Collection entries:
=== Begin Enclosure ===

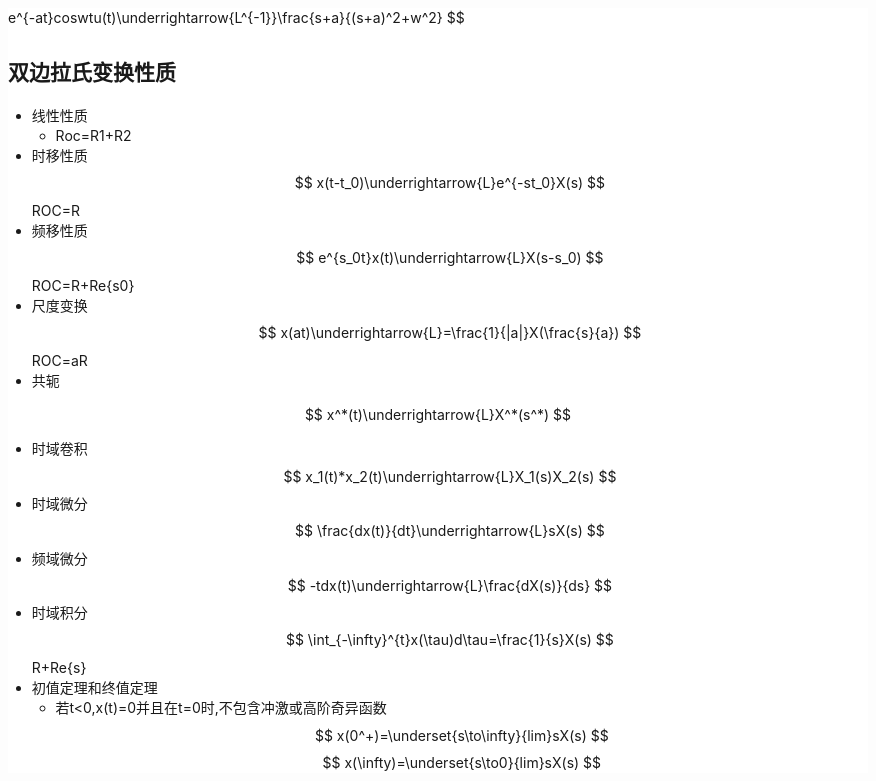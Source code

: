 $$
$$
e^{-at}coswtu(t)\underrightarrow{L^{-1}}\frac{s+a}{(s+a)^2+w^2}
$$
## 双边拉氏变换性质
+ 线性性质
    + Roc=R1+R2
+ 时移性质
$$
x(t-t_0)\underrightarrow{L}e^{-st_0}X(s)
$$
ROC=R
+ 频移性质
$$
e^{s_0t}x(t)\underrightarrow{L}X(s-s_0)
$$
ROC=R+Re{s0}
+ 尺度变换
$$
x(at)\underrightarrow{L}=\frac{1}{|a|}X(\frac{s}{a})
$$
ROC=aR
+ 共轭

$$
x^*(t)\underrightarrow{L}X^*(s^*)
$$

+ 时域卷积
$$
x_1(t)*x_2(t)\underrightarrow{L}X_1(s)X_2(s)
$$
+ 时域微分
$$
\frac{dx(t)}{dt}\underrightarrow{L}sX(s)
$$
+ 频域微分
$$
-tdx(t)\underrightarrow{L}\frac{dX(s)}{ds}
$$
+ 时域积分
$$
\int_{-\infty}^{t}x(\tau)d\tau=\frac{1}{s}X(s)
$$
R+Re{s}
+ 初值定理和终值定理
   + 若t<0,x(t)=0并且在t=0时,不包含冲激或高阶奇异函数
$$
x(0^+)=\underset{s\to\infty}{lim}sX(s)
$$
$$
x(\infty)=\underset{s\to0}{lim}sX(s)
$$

=== End Enclosure ===
=== Begin Enclosure ===

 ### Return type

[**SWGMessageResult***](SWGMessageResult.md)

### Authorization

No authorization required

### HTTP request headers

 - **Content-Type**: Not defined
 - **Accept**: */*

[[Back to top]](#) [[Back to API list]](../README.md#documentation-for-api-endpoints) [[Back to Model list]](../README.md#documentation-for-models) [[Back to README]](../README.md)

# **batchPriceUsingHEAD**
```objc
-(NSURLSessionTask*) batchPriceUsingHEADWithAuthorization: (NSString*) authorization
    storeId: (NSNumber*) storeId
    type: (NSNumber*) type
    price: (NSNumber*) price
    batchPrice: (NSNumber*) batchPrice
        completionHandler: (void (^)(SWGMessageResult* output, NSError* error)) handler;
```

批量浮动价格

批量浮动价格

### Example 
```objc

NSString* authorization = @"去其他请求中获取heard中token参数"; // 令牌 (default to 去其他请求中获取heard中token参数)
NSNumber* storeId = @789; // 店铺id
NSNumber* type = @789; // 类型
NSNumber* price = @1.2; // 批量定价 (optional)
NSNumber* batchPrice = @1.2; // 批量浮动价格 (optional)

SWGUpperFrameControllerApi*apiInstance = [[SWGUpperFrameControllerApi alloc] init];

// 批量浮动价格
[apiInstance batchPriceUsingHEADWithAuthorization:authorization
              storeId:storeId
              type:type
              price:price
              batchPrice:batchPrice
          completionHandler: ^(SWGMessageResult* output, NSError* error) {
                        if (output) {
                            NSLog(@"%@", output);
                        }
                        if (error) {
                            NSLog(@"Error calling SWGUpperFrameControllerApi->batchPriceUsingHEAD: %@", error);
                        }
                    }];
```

=== End Enclosure ===

Problem to work on ▸ How many lines in the records hold the string "underrightarrow"? The number alone is the answer.

Your solution ▸ 8